### About this task
Return every line of the data below that includes the string "河南一带".

### Record extracts
━━━━
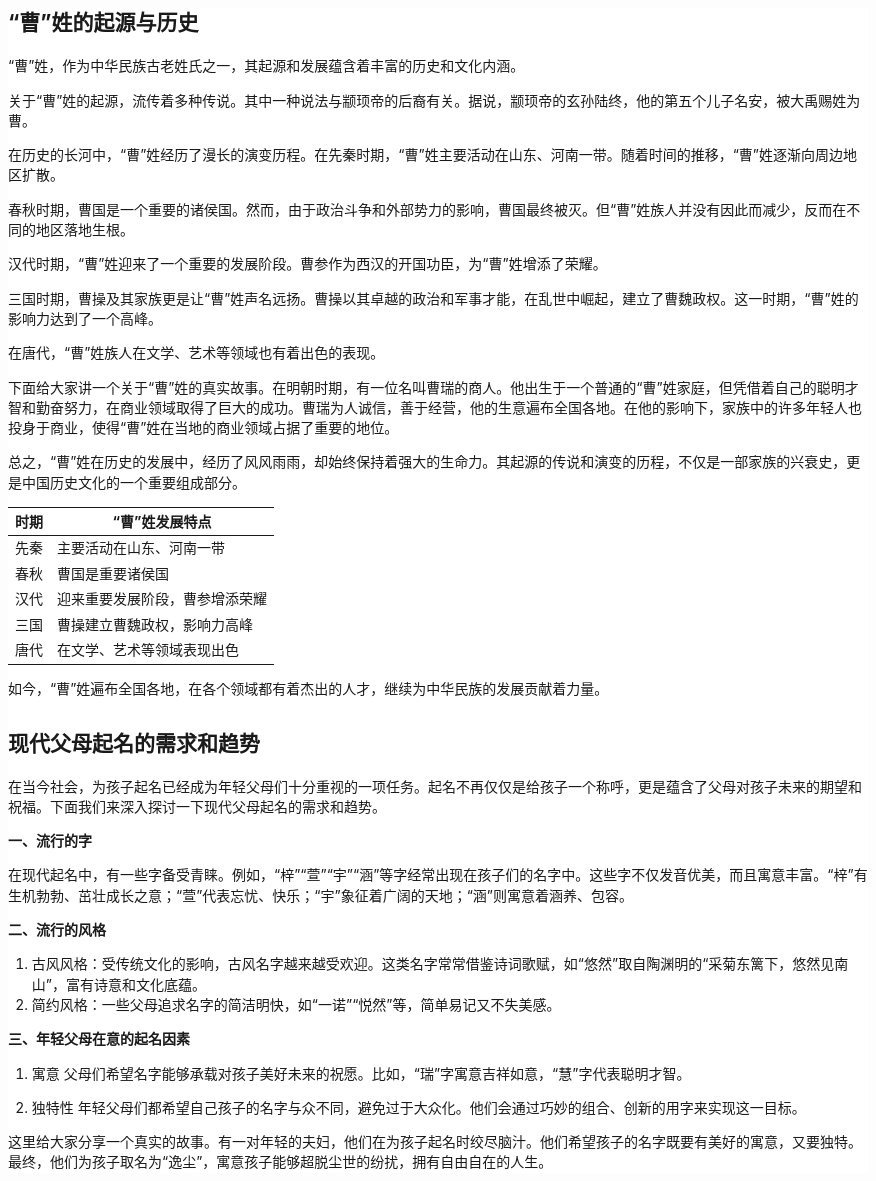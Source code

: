 ## “曹”姓的起源与历史

“曹”姓，作为中华民族古老姓氏之一，其起源和发展蕴含着丰富的历史和文化内涵。

关于“曹”姓的起源，流传着多种传说。其中一种说法与颛顼帝的后裔有关。据说，颛顼帝的玄孙陆终，他的第五个儿子名安，被大禹赐姓为曹。

在历史的长河中，“曹”姓经历了漫长的演变历程。在先秦时期，“曹”姓主要活动在山东、河南一带。随着时间的推移，“曹”姓逐渐向周边地区扩散。

春秋时期，曹国是一个重要的诸侯国。然而，由于政治斗争和外部势力的影响，曹国最终被灭。但“曹”姓族人并没有因此而减少，反而在不同的地区落地生根。

汉代时期，“曹”姓迎来了一个重要的发展阶段。曹参作为西汉的开国功臣，为“曹”姓增添了荣耀。

三国时期，曹操及其家族更是让“曹”姓声名远扬。曹操以其卓越的政治和军事才能，在乱世中崛起，建立了曹魏政权。这一时期，“曹”姓的影响力达到了一个高峰。

在唐代，“曹”姓族人在文学、艺术等领域也有着出色的表现。

下面给大家讲一个关于“曹”姓的真实故事。在明朝时期，有一位名叫曹瑞的商人。他出生于一个普通的“曹”姓家庭，但凭借着自己的聪明才智和勤奋努力，在商业领域取得了巨大的成功。曹瑞为人诚信，善于经营，他的生意遍布全国各地。在他的影响下，家族中的许多年轻人也投身于商业，使得“曹”姓在当地的商业领域占据了重要的地位。

总之，“曹”姓在历史的发展中，经历了风风雨雨，却始终保持着强大的生命力。其起源的传说和演变的历程，不仅是一部家族的兴衰史，更是中国历史文化的一个重要组成部分。

|时期|“曹”姓发展特点|
|----|----|
|先秦|主要活动在山东、河南一带|
|春秋|曹国是重要诸侯国|
|汉代|迎来重要发展阶段，曹参增添荣耀|
|三国|曹操建立曹魏政权，影响力高峰|
|唐代|在文学、艺术等领域表现出色|

如今，“曹”姓遍布全国各地，在各个领域都有着杰出的人才，继续为中华民族的发展贡献着力量。
## 现代父母起名的需求和趋势

在当今社会，为孩子起名已经成为年轻父母们十分重视的一项任务。起名不再仅仅是给孩子一个称呼，更是蕴含了父母对孩子未来的期望和祝福。下面我们来深入探讨一下现代父母起名的需求和趋势。

**一、流行的字**

在现代起名中，有一些字备受青睐。例如，“梓”“萱”“宇”“涵”等字经常出现在孩子们的名字中。这些字不仅发音优美，而且寓意丰富。“梓”有生机勃勃、茁壮成长之意；“萱”代表忘忧、快乐；“宇”象征着广阔的天地；“涵”则寓意着涵养、包容。

**二、流行的风格**

1. 古风风格：受传统文化的影响，古风名字越来越受欢迎。这类名字常常借鉴诗词歌赋，如“悠然”取自陶渊明的“采菊东篱下，悠然见南山”，富有诗意和文化底蕴。
2. 简约风格：一些父母追求名字的简洁明快，如“一诺”“悦然”等，简单易记又不失美感。

**三、年轻父母在意的起名因素**

1. 寓意
父母们希望名字能够承载对孩子美好未来的祝愿。比如，“瑞”字寓意吉祥如意，“慧”字代表聪明才智。

2. 独特性
年轻父母们都希望自己孩子的名字与众不同，避免过于大众化。他们会通过巧妙的组合、创新的用字来实现这一目标。

这里给大家分享一个真实的故事。有一对年轻的夫妇，他们在为孩子起名时绞尽脑汁。他们希望孩子的名字既要有美好的寓意，又要独特。最终，他们为孩子取名为“逸尘”，寓意孩子能够超脱尘世的纷扰，拥有自由自在的人生。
━━━━
### Expected output
在历史的长河中，“曹”姓经历了漫长的演变历程。在先秦时期，“曹”姓主要活动在山东、河南一带。随着时间的推移，“曹”姓逐渐向周边地区扩散。
|先秦|主要活动在山东、河南一带|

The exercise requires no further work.